TASK DESCRIPTION =>
Please count the lines in the records below that include the word "uncheck" and report only the total.

Rendered images with source text:
-- Opening Marker --

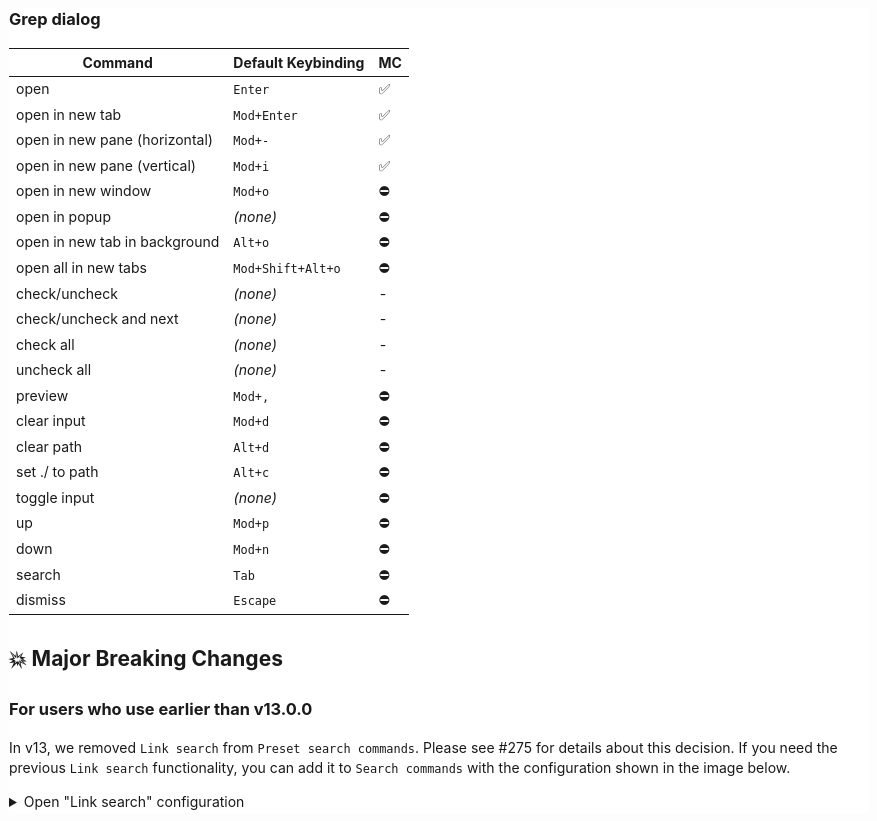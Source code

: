 
### Grep dialog


| Command                       | Default Keybinding | MC |
| ----------------------------- | ------------------ | -- |
| open                          | `Enter`            | ✅  |
| open in new tab               | `Mod+Enter`        | ✅  |
| open in new pane (horizontal) | `Mod+-`            | ✅  |
| open in new pane (vertical)   | `Mod+i`            | ✅  |
| open in new window            | `Mod+o`            | ⛔  |
| open in popup                 | _(none)_           | ⛔  |
| open in new tab in background | `Alt+o`            | ⛔  |
| open all in new tabs          | `Mod+Shift+Alt+o`  | ⛔  |
| check/uncheck                 | _(none)_           | -  |
| check/uncheck and next        | _(none)_           | -  |
| check all                     | _(none)_           | -  |
| uncheck all                   | _(none)_           | -  |
| preview                       | `Mod+,`            | ⛔  |
| clear input                   | `Mod+d`            | ⛔  |
| clear path                    | `Alt+d`            | ⛔  |
| set ./ to path                | `Alt+c`            | ⛔  |
| toggle input                  | _(none)_           | ⛔  |
| up                            | `Mod+p`            | ⛔  |
| down                          | `Mod+n`            | ⛔  |
| search                        | `Tab`              | ⛔  |
| dismiss                       | `Escape`           | ⛔  |


## 💥 Major Breaking Changes

### For users who use earlier than v13.0.0

In v13, we removed `Link search` from `Preset search commands`. Please see #275 for details about this decision. If you need the previous `Link search` functionality, you can add it to `Search commands` with the configuration shown in the image below.

<details><summary>Open "Link search" configuration</summary></details>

-- Closing Marker --

SOLUTION FOR THIS TASK =>
3